There were big hits (most of them involving Dennis Seidenberg, Alex Ovechkin or Marcus Johansson), minor injuries (Matthieu Perreault took a Shawn Thornton wrist shot to the knee and missed a couple of shifts) and incredible goaltending on the part of reigning Conn Smythe winner Tim Thomas and rookie Braden Holtby, who made his playoff debut on Thursday night at TD Garden.

But it was Holtby, who saw just one shot in overtime, the first shot of Chris Kelly's night, on his first shift of the extra frame, that let in the one goal in the game at 1:18 of overtime, giving the Bruins a 1-0 lead in their best-of-7 Eastern Conference Quarterfinal series.

Kelly had arguably the Bruins best chance of the came in the third period when he drove around his check to the Washington net, got Holtby down and out of position but lost the puck as he crossed the crease. The puck found its way to Benoit Pouliot, who couldn't settle it enough to take advantage of the open cage.

But Pouliot and Kelly both redeemed themselves in overtime, Pouliot with a beauty of a pass to the streaking Kelly, who got past Dennis Wideman and into open ice and ripped a slapshot past Holtby.

Holtby will be the talk of the town for the next few days, but that would be a disservice to Thomas, who - despite facing only 17 shots all night - was absolutely superb when Boston needed him most, namely when Zdeno Chara was in the box for cross-checking Brooks Laich at 3:12 in the third period.

To be sure, Thomas got lucky, too; one of his blocks trickled out the back of the crease and just along the skirt of the goal, narrowly missing the net by a matter of inches. But hockey is a game of inches, and at the end of the day, the Bruins got them when they needed them.

Holtby was playing Kelly well on the game-winning goal, taking away the short side and forcing the Bruins' center to beat him wide, but he went down too quick, exposing the top corner of the net and Kelly put it right where he needed to.

It was a heart-wrenching mistake from a guy who hadn't made any all night long.

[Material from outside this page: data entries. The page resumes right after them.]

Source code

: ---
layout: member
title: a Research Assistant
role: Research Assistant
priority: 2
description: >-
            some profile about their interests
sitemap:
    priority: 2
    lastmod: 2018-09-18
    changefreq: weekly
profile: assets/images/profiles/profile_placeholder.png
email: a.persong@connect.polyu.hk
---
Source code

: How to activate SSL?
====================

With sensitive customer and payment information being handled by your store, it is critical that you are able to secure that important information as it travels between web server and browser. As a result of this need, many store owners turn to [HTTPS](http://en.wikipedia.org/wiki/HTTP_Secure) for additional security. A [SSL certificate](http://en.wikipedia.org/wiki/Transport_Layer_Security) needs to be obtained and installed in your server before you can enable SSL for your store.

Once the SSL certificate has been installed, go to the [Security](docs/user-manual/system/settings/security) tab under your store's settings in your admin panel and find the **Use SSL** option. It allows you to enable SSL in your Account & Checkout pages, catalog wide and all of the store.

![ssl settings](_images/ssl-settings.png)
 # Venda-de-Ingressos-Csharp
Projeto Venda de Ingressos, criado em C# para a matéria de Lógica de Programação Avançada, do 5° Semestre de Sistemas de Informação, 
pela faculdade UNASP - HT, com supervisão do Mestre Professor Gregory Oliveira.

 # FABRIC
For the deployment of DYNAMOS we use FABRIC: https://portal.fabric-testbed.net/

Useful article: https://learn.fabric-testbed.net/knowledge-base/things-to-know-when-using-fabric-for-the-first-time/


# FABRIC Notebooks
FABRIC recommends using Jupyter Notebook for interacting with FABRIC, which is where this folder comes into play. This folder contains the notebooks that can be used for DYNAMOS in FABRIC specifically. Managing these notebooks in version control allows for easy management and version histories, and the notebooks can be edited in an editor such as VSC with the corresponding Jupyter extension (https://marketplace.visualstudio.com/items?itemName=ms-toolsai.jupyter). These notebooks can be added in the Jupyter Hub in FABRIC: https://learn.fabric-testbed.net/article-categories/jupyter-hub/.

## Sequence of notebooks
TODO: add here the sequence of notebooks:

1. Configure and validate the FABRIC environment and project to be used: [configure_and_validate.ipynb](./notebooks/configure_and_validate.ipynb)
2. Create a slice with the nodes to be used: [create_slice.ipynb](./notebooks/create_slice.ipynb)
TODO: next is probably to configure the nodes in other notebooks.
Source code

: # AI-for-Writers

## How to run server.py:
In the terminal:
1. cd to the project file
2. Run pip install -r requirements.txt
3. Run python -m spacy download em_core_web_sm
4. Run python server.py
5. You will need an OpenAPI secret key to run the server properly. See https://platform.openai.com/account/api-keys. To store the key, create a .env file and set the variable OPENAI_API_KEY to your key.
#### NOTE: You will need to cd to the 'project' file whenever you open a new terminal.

Not that Boston forced him into anything, as the Bruins took a lot of shots at Holtby's chest and struggled to get traffic in front of the net all night long.

But all it took was one. And when the night was over, it was the usually stoic Kelly - uncharacteristically circling the ice with his arms raised - who lit the one lamp that mattered all night.

It was 1-0 Boston then. That will only last for 40 more hours or so.

But right now, that one is all that matters.